Covid-19. Portugal, Holanda e Espanha com maior excesso de mortalidade no início do mês
15-02-2021 - 18:35
 • Lusa

Relatório de avaliação de risco do Centro Europeu de Prevenção (ECDC) revela que Portugal, Holanda e Espanha tinham um “substancial excesso de mortalidade, enquanto noutros países os níveis de mortalidade eram normais” no início de fevereiro. Quanto a novos casos reportados, o ECDC indica que o número “tem vindo a diminuir há três semanas” na UE.

Veja também:


Portugal, juntamente com Holanda e Espanha, era um dos países europeus que, no início de fevereiro, tinha “substancial excesso de mortalidade” relacionado com a pandemia de Covid-19, segundo o Centro Europeu de Prevenção e Controlo de Doenças (ECDC).

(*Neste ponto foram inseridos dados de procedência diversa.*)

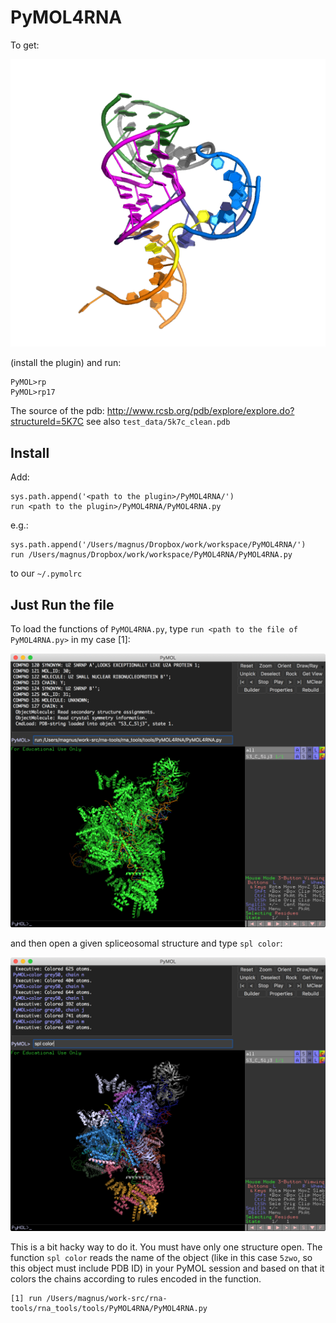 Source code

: PyMOL4RNA
=========

To get:

![rna](doc/rna.png)

(install the plugin) and run:

	PyMOL>rp
	PyMOL>rp17

The source of the pdb: <http://www.rcsb.org/pdb/explore/explore.do?structureId=5K7C> see also `test_data/5k7c_clean.pdb`

Install
-------------------------------------------------------------------------------

Add:

    sys.path.append('<path to the plugin>/PyMOL4RNA/')
    run <path to the plugin>/PyMOL4RNA/PyMOL4RNA.py

e.g.:

    sys.path.append('/Users/magnus/Dropbox/work/workspace/PyMOL4RNA/')
    run /Users/magnus/Dropbox/work/workspace/PyMOL4RNA/PyMOL4RNA.py

to our `~/.pymolrc`

Just Run the file
-------------------------------------------------------------------------------

To load the functions of `PyMOL4RNA.py`, type `run <path to the file of PyMOL4RNA.py>` in my case [1]:

![rna](doc/run.png)

and then open a given spliceosomal structure and type `spl color`:

![rna](doc/spl.png)

This is a bit hacky way to do it. You must have only one structure open. The function `spl color` reads the name of the object (like in this case `5zwo`, so this object must include PDB ID) in your PyMOL session and based on that it colors the chains according to rules encoded in the function.

    [1] run /Users/magnus/work-src/rna-tools/rna_tools/tools/PyMOL4RNA/PyMOL4RNA.py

Num relatório de avaliação de risco hoje divulgado, o ECDC aponta que, na semana de 1 a 7 de fevereiro, Estados-membros da União Europeia (UE) como Portugal, Holanda e Espanha tinham um “substancial excesso de mortalidade, enquanto noutros países os níveis de mortalidade eram normais”.

Tendo por base as estatísticas da rede de colaboração EuroMOMO, que está a monitorizar e a medir a mortalidade na UE relacionada com a Covid-19, o ECDC observa no relatório que este aumento do excesso de mortalidade afetou “principalmente pessoas com 45 anos de idade ou mais”.

Num capítulo dedicado às tendências na notificação de casos, testes, internamentos e mortalidade, a agência europeia de saúde pública observa ainda assim que o número de novos casos de Covid-19 “tem vindo a diminuir há três semanas” na UE/EEE.

A 07 de fevereiro, Portugal não constava do grupo de países com maior aumento da taxa de notificação de casos de 14 dias (que era antes composto por Bulgária, República Checa, Estónia, Grécia, Hungria, Letónia, Luxemburgo, e Eslováquia) nem do grupo de países com taxas de positividade de teste crescentes (constituído por Bulgária, Estónia, e Polónia).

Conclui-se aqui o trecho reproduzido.